# Task
Find the line in the entries below that contains "Interaktionsrahmen können Attribute". Repeat it exactly, and every line after it through the line that contains "Interaktionen können aber".
START Provided data
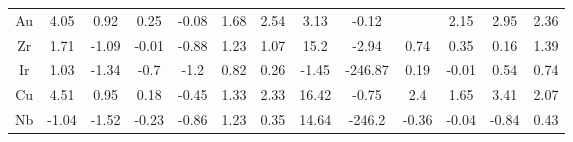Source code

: \begin{center}
\begin{tabular}{| c | c | c | c | c | c | c | c | c | c | c | c | c |}
Au & 4.05 & 0.92 & 0.25 & -0.08 & 1.68 & 2.54 & 3.13 & -0.12 &  & 2.15 & 2.95 & 2.36 \\
Zr & 1.71 & -1.09 & -0.01 & -0.88 & 1.23 & 1.07 & 15.2 & -2.94 & 0.74 & 0.35 & 0.16 & 1.39 \\
Ir & 1.03 & -1.34 & -0.7 & -1.2 & 0.82 & 0.26 & -1.45 & -246.87 & 0.19 & -0.01 & 0.54 & 0.74 \\
Cu & 4.51 & 0.95 & 0.18 & -0.45 & 1.33 & 2.33 & 16.42 & -0.75 & 2.4 & 1.65 & 3.41 & 2.07 \\
Nb & -1.04 & -1.52 & -0.23 & -0.86 & 1.23 & 0.35 & 14.64 & -246.2 & -0.36 & -0.04 & -0.84 & 0.43 \\
\end{tabular}
\end{center}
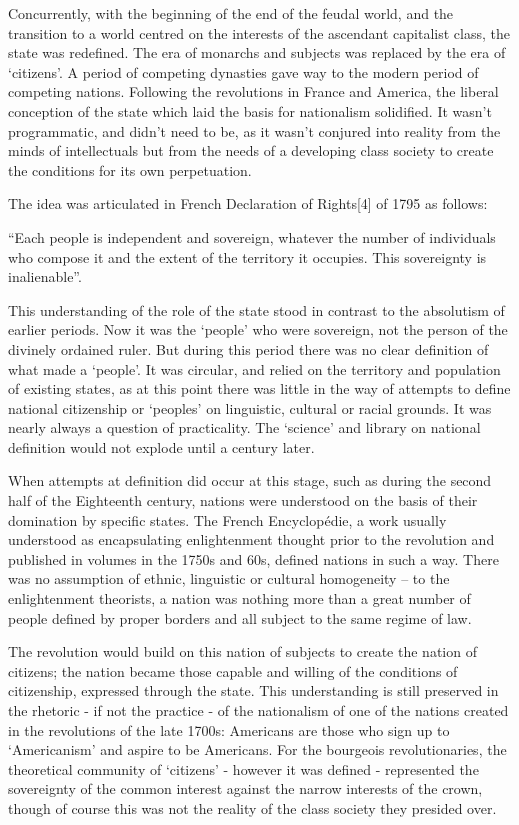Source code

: Concurrently, with the beginning of the end of the feudal world, and the transition to a world centred on the interests of the ascendant capitalist class, the state was redefined. The era of monarchs and subjects was replaced by the era of ‘citizens’. A period of competing dynasties gave way to the modern period of competing nations. Following the revolutions in France and America, the liberal conception of the state which laid the basis for nationalism solidified. It wasn’t programmatic, and didn’t need to be, as it wasn’t conjured into reality from the minds of intellectuals but from the needs of a developing class society to create the conditions for its own perpetuation.

The idea was articulated in French Declaration of Rights[4] of 1795 as follows:

“Each people is independent and sovereign, whatever the number of individuals who compose it and the extent of the territory it occupies. This sovereignty is inalienable”.

This understanding of the role of the state stood in contrast to the absolutism of earlier periods. Now it was the ‘people’ who were sovereign, not the person of the divinely ordained ruler. But during this period there was no clear definition of what made a ‘people’. It was circular, and relied on the territory and population of existing states, as at this point there was little in the way of attempts to define national citizenship or ‘peoples’ on linguistic, cultural or racial grounds. It was nearly always a question of practicality. The ‘science’ and library on national definition would not explode until a century later.

When attempts at definition did occur at this stage, such as during the second half of the Eighteenth century, nations were understood on the basis of their domination by specific states. The French Encyclopédie, a work usually understood as encapsulating enlightenment thought prior to the revolution and published in volumes in the 1750s and 60s, defined nations in such a way. There was no assumption of ethnic, linguistic or cultural homogeneity – to the enlightenment theorists, a nation was nothing more than a great number of people defined by proper borders and all subject to the same regime of law.

The revolution would build on this nation of subjects to create the nation of citizens; the nation became those capable and willing of the conditions of citizenship, expressed through the state. This understanding is still preserved in the rhetoric - if not the practice - of the nationalism of one of the nations created in the revolutions of the late 1700s: Americans are those who sign up to ‘Americanism’ and aspire to be Americans. For the bourgeois revolutionaries, the theoretical community of ‘citizens’ - however it was defined - represented the sovereignty of the common interest against the narrow interests of the crown, though of course this was not the reality of the class society they presided over.

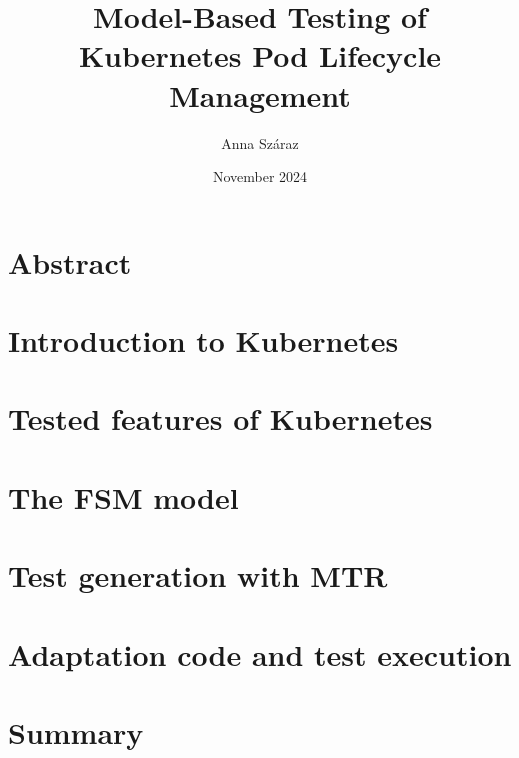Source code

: \documentclass{article}
\title{Model-Based Testing of Kubernetes Pod Lifecycle Management
}
\author{Anna Száraz}
\date{November 2024}
\begin{document}
\maketitle

\section*{Abstract}


\pagebreak
\tableofcontents
\pagebreak

\section{Introduction to Kubernetes}


\pagebreak

\section{Tested features of Kubernetes}


\pagebreak

\section{The FSM model}


\pagebreak

\section{Test generation with MTR}


\pagebreak

\section{Adaptation code and test execution}


\pagebreak

\section{Summary}


\pagebreak

\printbibliography
\end{document}
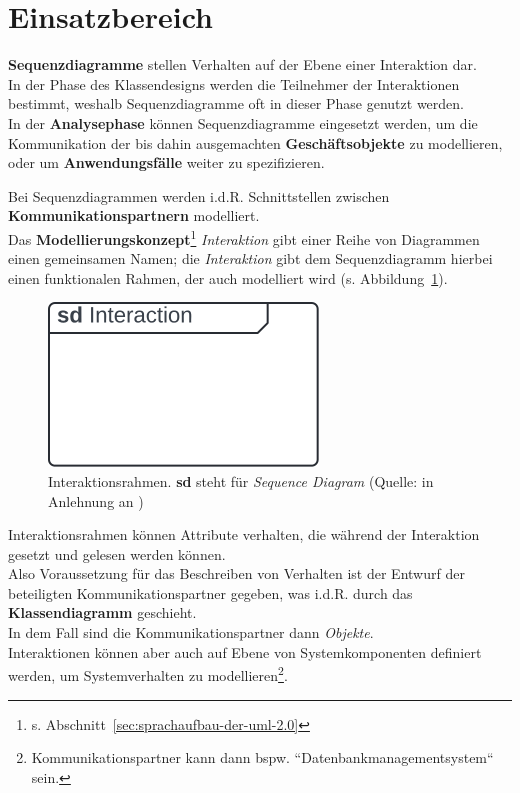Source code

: \section{Einsatzbereich}

\begin{tcolorbox}
    \textbf{Sequenzdiagramme} stellen Verhalten auf der Ebene einer Interaktion dar.\\
    In der Phase des Klassendesigns werden die Teilnehmer der Interaktionen bestimmt, weshalb Sequenzdiagramme oft in dieser Phase genutzt werden.\\
    In der \textbf{Analysephase} können Sequenzdiagramme eingesetzt werden, um die Kommunikation der bis dahin ausgemachten \textbf{Geschäftsobjekte} zu modellieren, oder um \textbf{Anwendungsfälle} weiter zu spezifizieren.
\end{tcolorbox}

\noindent
Bei Sequenzdiagrammen werden i.d.R. Schnittstellen zwischen \textbf{Kommunikationspartnern} modelliert.\\

\noindent
Das \textbf{Modellierungskonzept}\footnote{
s. Abschnitt~\ref{sec:sprachaufbau-der-uml-2.0}
} \textit{Interaktion} gibt einer Reihe von Diagrammen einen gemeinsamen Namen; die \textit{Interaktion} gibt dem Sequenzdiagramm hierbei einen funktionalen Rahmen, der auch modelliert wird (s. Abbildung~\ref{fig:interaktionsrahmen}).\\

\begin{figure}
    \centering
    \includegraphics[scale=0.5]{part three/Sequenzdiagramme/img/interaktionsrahmen}
    \caption{Interaktionsrahmen. \textbf{sd} steht für \textit{Sequence Diagram} (Quelle: in Anlehnung an \cite[596]{OMG17})}
    \label{fig:interaktionsrahmen}
\end{figure}

\noindent
Interaktionsrahmen können Attribute verhalten, die während der Interaktion gesetzt und gelesen werden können.\\

\noindent
Also Voraussetzung für das Beschreiben von Verhalten ist der Entwurf der beteiligten Kommunikationspartner gegeben, was i.d.R. durch das \textbf{Klassendiagramm} geschieht.\\
In dem Fall sind die Kommunikationspartner dann \textit{Objekte}.\\

\noindent
Interaktionen können aber auch auf Ebene von Systemkomponenten definiert werden, um Systemverhalten zu modellieren\footnote{
Kommunikationspartner kann dann bspw. ``Datenbankmanagementsystem`` sein.
}.
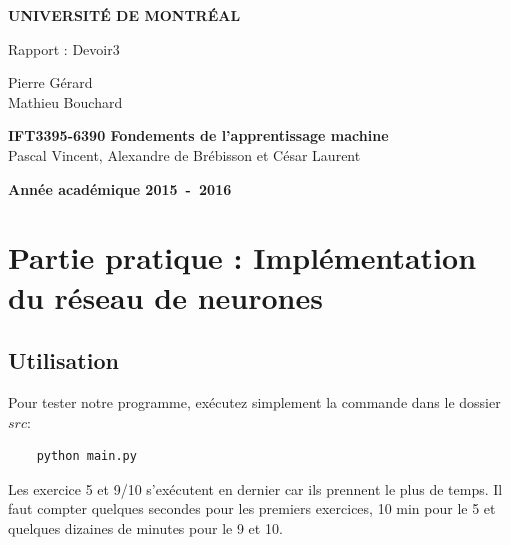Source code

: \documentclass[a4paper,11pt]{article}
\begin{document}
\begin{titlepage}
\begin{center}
\textbf{\textsc{UNIVERSIT\'E DE MONTR\'EAL}}\\
\vfill{}\vfill{}
\begin{center}{\Huge Rapport : Devoir3 }\end{center}{\Huge \par}
\begin{center}{\large Pierre Gérard \\ Mathieu Bouchard}\end{center}{\Huge \par}
\vfill{}\vfill{} \vfill{}
\begin{center}{\large \textbf{IFT3395-6390 Fondements de l'apprentissage machine}}\hfill{\\Pascal Vincent, Alexandre de Brébisson et César Laurent}\end{center}{\large\par}
\vfill{}\vfill{}\enlargethispage{3cm}
\textbf{Année académique 2015~-~2016}
\end{center}
\end{titlepage}





\section{Partie pratique : Implémentation du réseau de neurones}

\subsection{Utilisation}

Pour tester notre programme, exécutez simplement la commande dans le dossier $src$:

\begin{verbatim}
	python main.py
\end{verbatim}

Les exercice 5 et 9/10 s'exécutent en dernier car ils prennent le plus de temps. Il faut compter quelques secondes pour les premiers exercices, 10 min pour le 5 et quelques dizaines de minutes pour le 9 et 10.
\end{document}
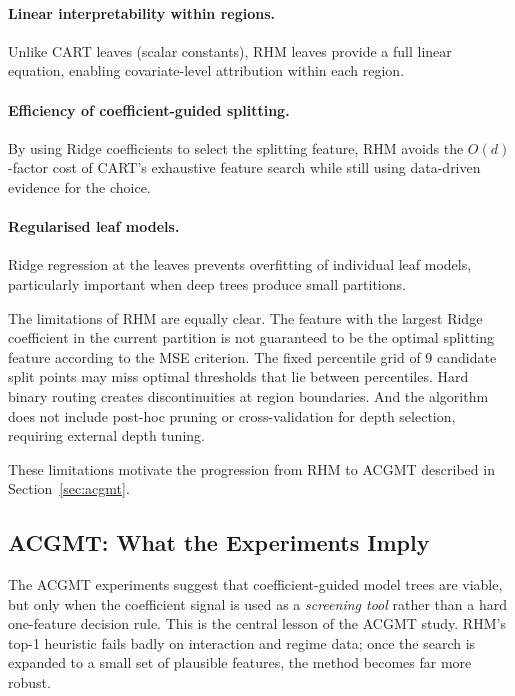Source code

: \documentclass[11pt,a4paper]{article}
\begin{document}
\paragraph{Linear interpretability within regions.} Unlike CART leaves (scalar constants), RHM leaves provide a full linear equation, enabling covariate-level attribution within each region.

\paragraph{Efficiency of coefficient-guided splitting.} By using Ridge coefficients to select the splitting feature, RHM avoids the $O(d)$-factor cost of CART's exhaustive feature search while still using data-driven evidence for the choice.

\paragraph{Regularised leaf models.} Ridge regression at the leaves prevents overfitting of individual leaf models, particularly important when deep trees produce small partitions.

The limitations of RHM are equally clear. The feature with the largest Ridge coefficient in the current partition is not guaranteed to be the optimal splitting feature according to the MSE criterion. The fixed percentile grid of 9 candidate split points may miss optimal thresholds that lie between percentiles. Hard binary routing creates discontinuities at region boundaries. And the algorithm does not include post-hoc pruning or cross-validation for depth selection, requiring external depth tuning.

These limitations motivate the progression from RHM to ACGMT described in Section~\ref{sec:acgmt}.

\subsection{ACGMT: What the Experiments Imply}

The ACGMT experiments suggest that coefficient-guided model trees are viable, but only when the coefficient signal is used as a \emph{screening tool} rather than a hard one-feature decision rule. This is the central lesson of the ACGMT study. RHM's top-1 heuristic fails badly on interaction and regime data; once the search is expanded to a small set of plausible features, the method becomes far more robust.
\end{document}
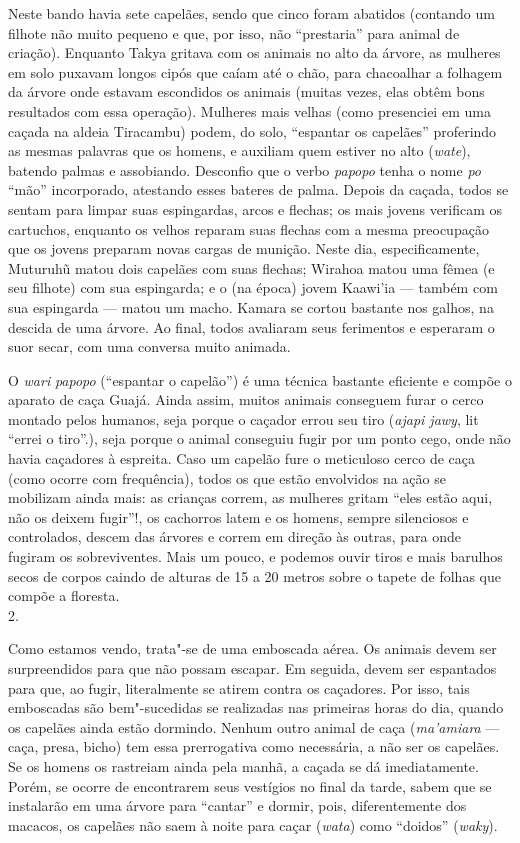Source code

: Neste bando havia sete capelães, sendo que cinco foram abatidos
(contando um filhote não muito pequeno e que, por isso, não ``prestaria''
para animal de criação). Enquanto Takya gritava com os animais no alto
da árvore, as mulheres em solo puxavam longos cipós que caíam até o
chão, para chacoalhar a folhagem da árvore onde estavam escondidos os
animais (muitas vezes, elas obtêm bons resultados com essa operação).
Mulheres mais velhas (como presenciei em uma caçada na aldeia Tiracambu)
podem, do solo, ``espantar os capelães'' proferindo as mesmas palavras que
os homens, e auxiliam quem estiver no alto (\emph{wate}), batendo palmas
e assobiando. Desconfio que o verbo \emph{papopo} tenha o nome \emph{po}
``mão'' incorporado, atestando esses bateres de palma. Depois da caçada,
todos se sentam para limpar suas espingardas, arcos e flechas; os mais
jovens verificam os cartuchos, enquanto os velhos reparam suas flechas
com a mesma preocupação que os jovens preparam novas cargas de munição.
Neste dia, especificamente, Muturuhũ matou dois capelães com suas
flechas; Wirahoa matou uma fêmea (e seu filhote) com sua espingarda; e o
(na época) jovem Kaawi'ia --- também com sua espingarda --- matou um macho.
Kamara se cortou bastante nos galhos, na descida de uma árvore. Ao
final, todos avaliaram seus ferimentos e esperaram o suor secar, com uma
conversa muito animada.

O \emph{wari} \emph{papopo} (``espantar o capelão'') é uma técnica
bastante eficiente e compõe o aparato de caça Guajá. Ainda assim, muitos
animais conseguem furar o cerco montado pelos humanos, seja porque o
caçador errou seu tiro (\emph{ajapi jawy}, lit ``errei o tiro''.), seja
porque o animal conseguiu fugir por um ponto cego, onde não havia
caçadores à espreita. Caso um capelão fure o meticuloso cerco de caça
(como ocorre com frequência), todos os que estão envolvidos na ação se
mobilizam ainda mais: as crianças correm, as mulheres gritam ``eles estão
aqui, não os deixem fugir''!, os cachorros latem e os homens, sempre
silenciosos e controlados, descem das árvores e correm em direção às
outras, para onde fugiram os sobreviventes. Mais um pouco, e podemos
ouvir tiros e mais barulhos secos de corpos caindo de alturas de 15 a 20
metros sobre o tapete de folhas que compõe a floresta.
\\

2.

Como estamos vendo, trata"-se de uma emboscada aérea. Os animais devem
ser surpreendidos para que não possam escapar. Em seguida, devem ser
espantados para que, ao fugir, literalmente se atirem contra os
caçadores. Por isso, tais emboscadas são bem"-sucedidas se realizadas nas
primeiras horas do dia, quando os capelães ainda estão dormindo. Nenhum
outro animal de caça (\emph{ma'amiara} --- caça, presa, bicho) tem essa
prerrogativa como necessária, a não ser os capelães. Se os homens os
rastreiam ainda pela manhã, a caçada se dá imediatamente. Porém, se
ocorre de encontrarem seus vestígios no final da tarde, sabem que se
instalarão em uma árvore para ``cantar'' e dormir, pois, diferentemente
dos macacos, os capelães não saem à noite para caçar (\emph{wata}) como
``doidos'' (\emph{waky}).

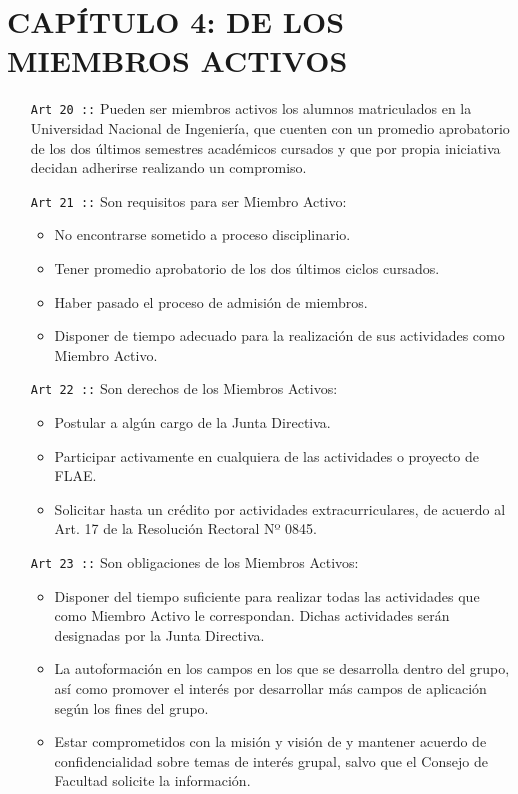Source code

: \section*{CAPÍTULO 4: DE LOS MIEMBROS ACTIVOS}
\begin{itemize}
  \item [\texttt{Art 20 ::}] Pueden ser miembros activos los alumnos matriculados en la Universidad Nacional
  de Ingeniería, que cuenten con un promedio aprobatorio de los dos últimos semestres
  académicos cursados y que por propia iniciativa decidan adherirse realizando un compromiso.
  \item [\texttt{Art 21 ::}] Son requisitos para ser Miembro Activo:
  \begin{itemize}
    \item No encontrarse sometido a proceso disciplinario.
    \item Tener promedio aprobatorio de los dos últimos ciclos cursados.
    \item Haber pasado el proceso de admisión de miembros.
    \item Disponer de tiempo adecuado para la realización de sus actividades como Miembro Activo.

  \end{itemize}
  \item [\texttt{Art 22 ::}] Son derechos de los Miembros Activos:
  \begin{itemize}
    \item Postular a algún cargo de la Junta Directiva.
    \item Participar activamente en cualquiera de las actividades o proyecto de FLAE.
    \item Solicitar hasta un crédito por actividades extracurriculares, de acuerdo al Art. 17 de la Resolución Rectoral Nº 0845.
  \end{itemize}
  \item [\texttt{Art 23 ::}] Son obligaciones de los Miembros Activos:
  \begin{itemize}
    \item Disponer del tiempo suficiente para realizar todas las actividades que como Miembro Activo le correspondan. Dichas actividades serán designadas por la Junta Directiva.
    \item La autoformación en los campos en los que se desarrolla dentro del grupo, así como promover el interés por desarrollar más campos de aplicación según los fines del grupo.
    \item Estar comprometidos con la misión y visión de \flae y mantener acuerdo de confidencialidad sobre temas de interés grupal, salvo que el Consejo de Facultad solicite la información.
  \end{itemize}

\end{itemize}

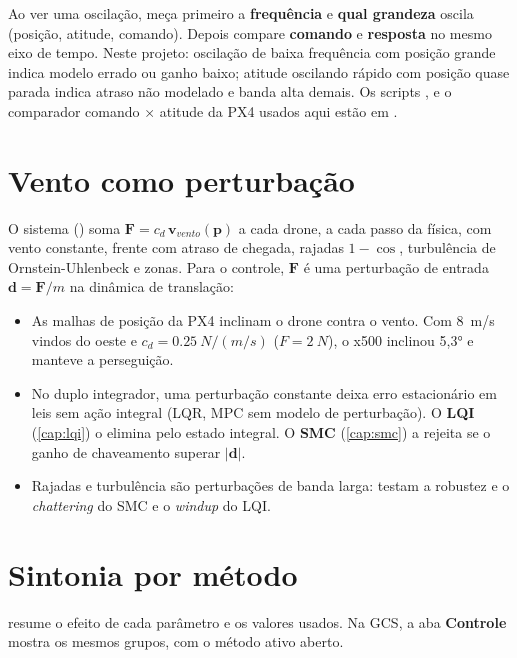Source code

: \begin{dica}
Ao ver uma oscilação, meça primeiro a \textbf{frequência} e \textbf{qual grandeza} oscila
(posição, atitude, comando). Depois compare \textbf{comando} e \textbf{resposta} no mesmo
eixo de tempo. Neste projeto: oscilação de baixa frequência com posição grande indica modelo
errado ou ganho baixo; atitude oscilando rápido com posição quase parada indica atraso não
modelado e banda alta demais. Os scripts ,  e
o comparador comando × atitude da PX4 usados aqui estão em .
\end{dica}

\section{Vento como perturbação}
O sistema  () soma $\mathbf F=c_d\,\mathbf v_{vento}(\mathbf p)$
a cada drone, a cada passo da física, com vento constante, frente com atraso de chegada,
rajadas $1-\cos$, turbulência de Ornstein-Uhlenbeck e zonas. Para o controle, $\mathbf F$ é
uma perturbação de entrada $\mathbf d=\mathbf F/m$ na dinâmica de translação:
\begin{itemize}
  \item As malhas de posição da PX4 inclinam o drone contra o vento. Com \SI{8}{m/s}
        vindos do oeste e $c_d=\SI{0,25}{N/(m/s)}$ ($F=\SI{2}{N}$), o x500 inclinou
        \ang{5,3} e manteve a perseguição.
  \item No duplo integrador, uma perturbação constante deixa erro estacionário em leis sem
        ação integral (LQR, MPC sem modelo de perturbação). O \textbf{LQI}
        (\cref{cap:lqi}) o elimina pelo estado integral. O \textbf{SMC} (\cref{cap:smc})
        a rejeita se o ganho de chaveamento superar $|\mathbf d|$.
  \item Rajadas e turbulência são perturbações de banda larga: testam a robustez e o
        \emph{chattering} do SMC e o \emph{windup} do LQI.
\end{itemize}

\section{Sintonia por método}
 resume o efeito de cada parâmetro e os valores usados. Na GCS, a aba
\textbf{Controle} mostra os mesmos grupos, com o método ativo aberto.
END Provided data
# Result
Interaktionsrahmen können Attribute verhalten, die während der Interaktion gesetzt und gelesen werden können.\\

\noindent
Also Voraussetzung für das Beschreiben von Verhalten ist der Entwurf der beteiligten Kommunikationspartner gegeben, was i.d.R. durch das \textbf{Klassendiagramm} geschieht.\\
In dem Fall sind die Kommunikationspartner dann \textit{Objekte}.\\

\noindent
Interaktionen können aber auch auf Ebene von Systemkomponenten definiert werden, um Systemverhalten zu modellieren\footnote{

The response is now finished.